On 11/15/2011 11:24 AM, Barak Azulay wrote:
Hi,
One of the breakout sessions during the ovirt workshop [1] was about the guest
tools, and focused mainly on the ovirt-guest-agent [2].
One of the issues discussed there, was the various existing guest agents out
there, and the need to converge the efforts to a single agent that will serve
all.
while 4 agents were mentioned (Matahari, vdagent, qemu-ga& ovirt-guest-agent)
during that discussion, we narrowed it down to 2 candidates:
qemu-ga (aka virt-agent):
-------------------------
- Qemu specific - it was aimed for specific qemu needs (mainly quiesce guest
I/O)
- Communicates directly with qemu (not implemented yet)
- Supports ?
- So far linux only
But very easy to port. It also should work on just about any Unix since its
only dependency is glib.

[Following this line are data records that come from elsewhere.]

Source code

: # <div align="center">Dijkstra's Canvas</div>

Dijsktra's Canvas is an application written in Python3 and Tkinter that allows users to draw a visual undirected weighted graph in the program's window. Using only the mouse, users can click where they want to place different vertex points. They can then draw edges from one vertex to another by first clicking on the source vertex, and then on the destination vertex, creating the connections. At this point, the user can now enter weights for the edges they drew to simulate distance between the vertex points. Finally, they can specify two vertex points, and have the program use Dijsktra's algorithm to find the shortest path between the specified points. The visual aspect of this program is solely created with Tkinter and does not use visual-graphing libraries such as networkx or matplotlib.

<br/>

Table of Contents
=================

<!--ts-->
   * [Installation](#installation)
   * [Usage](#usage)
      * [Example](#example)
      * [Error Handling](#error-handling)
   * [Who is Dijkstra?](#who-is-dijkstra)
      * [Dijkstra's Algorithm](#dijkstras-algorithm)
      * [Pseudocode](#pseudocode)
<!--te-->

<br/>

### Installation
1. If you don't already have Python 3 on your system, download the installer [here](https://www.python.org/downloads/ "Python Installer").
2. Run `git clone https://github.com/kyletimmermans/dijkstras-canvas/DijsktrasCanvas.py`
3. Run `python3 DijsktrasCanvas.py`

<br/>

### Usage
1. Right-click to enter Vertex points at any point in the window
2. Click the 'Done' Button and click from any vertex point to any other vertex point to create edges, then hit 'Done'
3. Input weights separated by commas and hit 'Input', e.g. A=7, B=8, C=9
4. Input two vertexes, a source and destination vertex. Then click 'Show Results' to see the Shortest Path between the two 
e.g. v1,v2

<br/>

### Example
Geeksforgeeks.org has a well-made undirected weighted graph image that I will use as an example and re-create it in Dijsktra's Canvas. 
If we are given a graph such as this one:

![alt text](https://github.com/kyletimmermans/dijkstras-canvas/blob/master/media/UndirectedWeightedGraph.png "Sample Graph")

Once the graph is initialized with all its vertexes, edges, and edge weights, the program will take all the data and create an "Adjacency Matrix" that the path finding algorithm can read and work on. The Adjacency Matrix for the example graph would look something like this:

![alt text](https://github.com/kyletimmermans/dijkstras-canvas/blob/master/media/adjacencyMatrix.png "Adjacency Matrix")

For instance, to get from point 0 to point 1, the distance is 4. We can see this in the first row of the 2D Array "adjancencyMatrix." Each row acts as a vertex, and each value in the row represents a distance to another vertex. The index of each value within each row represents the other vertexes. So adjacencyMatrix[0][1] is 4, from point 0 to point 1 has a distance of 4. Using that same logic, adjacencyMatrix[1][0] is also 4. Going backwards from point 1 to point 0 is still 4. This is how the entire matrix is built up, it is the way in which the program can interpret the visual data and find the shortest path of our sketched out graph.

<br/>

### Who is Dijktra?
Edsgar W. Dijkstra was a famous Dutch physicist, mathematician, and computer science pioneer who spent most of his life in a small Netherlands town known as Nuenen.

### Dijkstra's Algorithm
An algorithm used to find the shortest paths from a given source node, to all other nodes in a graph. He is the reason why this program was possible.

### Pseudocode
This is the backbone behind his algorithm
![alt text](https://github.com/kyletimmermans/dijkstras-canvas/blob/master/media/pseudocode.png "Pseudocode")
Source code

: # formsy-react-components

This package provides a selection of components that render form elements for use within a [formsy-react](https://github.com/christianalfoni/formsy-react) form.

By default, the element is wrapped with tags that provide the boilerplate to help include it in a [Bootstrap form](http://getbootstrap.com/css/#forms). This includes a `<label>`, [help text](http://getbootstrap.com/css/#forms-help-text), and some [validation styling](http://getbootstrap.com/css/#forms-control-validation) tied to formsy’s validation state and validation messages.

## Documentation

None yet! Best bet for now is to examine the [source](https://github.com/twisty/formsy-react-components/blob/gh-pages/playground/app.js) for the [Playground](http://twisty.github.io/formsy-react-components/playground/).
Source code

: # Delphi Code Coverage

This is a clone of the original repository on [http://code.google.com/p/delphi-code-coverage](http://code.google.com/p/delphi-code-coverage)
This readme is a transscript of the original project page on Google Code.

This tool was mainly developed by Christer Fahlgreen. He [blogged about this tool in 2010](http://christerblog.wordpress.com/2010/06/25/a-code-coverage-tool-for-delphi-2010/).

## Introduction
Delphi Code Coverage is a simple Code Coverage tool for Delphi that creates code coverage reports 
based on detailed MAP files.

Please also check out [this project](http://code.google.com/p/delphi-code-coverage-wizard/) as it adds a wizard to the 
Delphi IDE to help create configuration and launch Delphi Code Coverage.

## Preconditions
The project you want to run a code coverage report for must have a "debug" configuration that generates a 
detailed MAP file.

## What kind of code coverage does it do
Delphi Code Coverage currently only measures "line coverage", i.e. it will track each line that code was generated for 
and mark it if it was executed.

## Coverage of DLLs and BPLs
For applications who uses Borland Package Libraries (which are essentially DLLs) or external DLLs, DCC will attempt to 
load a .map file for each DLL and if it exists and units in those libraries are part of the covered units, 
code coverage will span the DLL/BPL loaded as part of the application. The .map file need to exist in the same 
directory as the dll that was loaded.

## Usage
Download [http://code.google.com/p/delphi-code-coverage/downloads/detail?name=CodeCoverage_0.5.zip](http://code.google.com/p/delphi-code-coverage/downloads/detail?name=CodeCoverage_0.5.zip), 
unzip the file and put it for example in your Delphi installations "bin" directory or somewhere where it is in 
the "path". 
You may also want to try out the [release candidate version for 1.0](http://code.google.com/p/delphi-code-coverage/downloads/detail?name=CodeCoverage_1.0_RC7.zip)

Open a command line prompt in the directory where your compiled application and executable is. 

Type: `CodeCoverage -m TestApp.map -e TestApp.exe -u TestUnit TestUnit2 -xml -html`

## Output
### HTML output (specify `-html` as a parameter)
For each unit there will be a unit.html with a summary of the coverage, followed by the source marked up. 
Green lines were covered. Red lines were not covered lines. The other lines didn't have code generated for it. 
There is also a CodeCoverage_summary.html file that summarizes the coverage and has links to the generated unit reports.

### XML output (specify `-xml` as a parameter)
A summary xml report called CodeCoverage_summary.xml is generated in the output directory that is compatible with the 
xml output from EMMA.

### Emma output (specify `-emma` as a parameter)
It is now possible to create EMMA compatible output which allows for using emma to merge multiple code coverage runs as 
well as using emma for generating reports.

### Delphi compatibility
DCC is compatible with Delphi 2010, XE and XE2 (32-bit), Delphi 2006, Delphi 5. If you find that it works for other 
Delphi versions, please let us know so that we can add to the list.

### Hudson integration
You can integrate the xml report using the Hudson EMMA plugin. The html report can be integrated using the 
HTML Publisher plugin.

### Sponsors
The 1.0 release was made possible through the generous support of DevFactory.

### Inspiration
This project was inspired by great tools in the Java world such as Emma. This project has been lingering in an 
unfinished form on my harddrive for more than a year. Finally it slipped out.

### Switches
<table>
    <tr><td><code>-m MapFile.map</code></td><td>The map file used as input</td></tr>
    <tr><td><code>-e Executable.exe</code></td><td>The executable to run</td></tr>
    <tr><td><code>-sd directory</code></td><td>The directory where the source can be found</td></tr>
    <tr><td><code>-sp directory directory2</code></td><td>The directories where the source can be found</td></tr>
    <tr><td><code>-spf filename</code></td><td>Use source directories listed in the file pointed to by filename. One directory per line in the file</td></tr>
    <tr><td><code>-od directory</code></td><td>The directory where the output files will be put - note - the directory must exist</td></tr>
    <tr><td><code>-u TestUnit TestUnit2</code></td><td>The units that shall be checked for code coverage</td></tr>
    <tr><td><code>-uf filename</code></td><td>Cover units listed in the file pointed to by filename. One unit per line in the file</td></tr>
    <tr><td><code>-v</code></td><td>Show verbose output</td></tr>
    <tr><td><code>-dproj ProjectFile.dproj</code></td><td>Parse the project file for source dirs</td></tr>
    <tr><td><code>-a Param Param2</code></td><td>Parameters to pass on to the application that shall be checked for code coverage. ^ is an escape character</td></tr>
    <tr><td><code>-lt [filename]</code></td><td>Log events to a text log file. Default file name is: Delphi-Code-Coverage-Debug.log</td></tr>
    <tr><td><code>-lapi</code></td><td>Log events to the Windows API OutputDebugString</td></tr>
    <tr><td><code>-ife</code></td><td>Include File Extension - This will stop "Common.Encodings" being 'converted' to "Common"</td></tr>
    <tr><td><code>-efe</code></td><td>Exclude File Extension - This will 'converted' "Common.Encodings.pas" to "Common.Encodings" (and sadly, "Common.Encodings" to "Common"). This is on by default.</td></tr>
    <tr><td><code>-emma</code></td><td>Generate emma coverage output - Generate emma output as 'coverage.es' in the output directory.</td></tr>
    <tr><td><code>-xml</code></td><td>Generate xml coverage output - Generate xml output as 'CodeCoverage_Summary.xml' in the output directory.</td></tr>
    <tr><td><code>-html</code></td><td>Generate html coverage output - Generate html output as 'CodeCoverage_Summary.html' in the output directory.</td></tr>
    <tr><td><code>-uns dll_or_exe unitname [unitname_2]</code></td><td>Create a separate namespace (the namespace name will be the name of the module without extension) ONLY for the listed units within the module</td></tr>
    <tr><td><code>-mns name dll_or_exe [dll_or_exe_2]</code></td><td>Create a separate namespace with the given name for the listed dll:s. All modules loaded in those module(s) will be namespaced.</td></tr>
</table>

Also:
- exists in the QEMU repository
- written in C
Ovirt-guest-agent:
------------------
- Has been around for a long time (~5 years) - considered stable
- Started as rhevm specific but evolved a lot since then
- Currently the only fully functional guest agent available for ovirt
- Written in python
- Some VDI related sub components are written in C& C++
- Supports a well defined list of message types / protocol [3]
- Supports the folowing guest OSs
Linux: RHEL5, RHEL6 F15, F16(soon)
Windows: xp, 2k3 (32/64), w7 (32/64), 2k8 (32/64/R2)
The guest agent we use in QEMU exists to implement QEMU specific functionality.
I think one challenge that comes up here is that the ovirt guest agent has a
very different scope than the QEMU agent. The ovirt guest agent has a very
ovirt-engine centric scope.
The need to converge is obvious, and now that ovirt-guest-agent is opensourced
under the ovirt stack, and since it already produces value for enterprise
installations, and is cross platform, I offer to join hands around ovirt-
guest-agent and formalize a single code base that will serve us all.
You are basically saying, stop what you guys are doing and work on our code
because it's better. That's not really convergence.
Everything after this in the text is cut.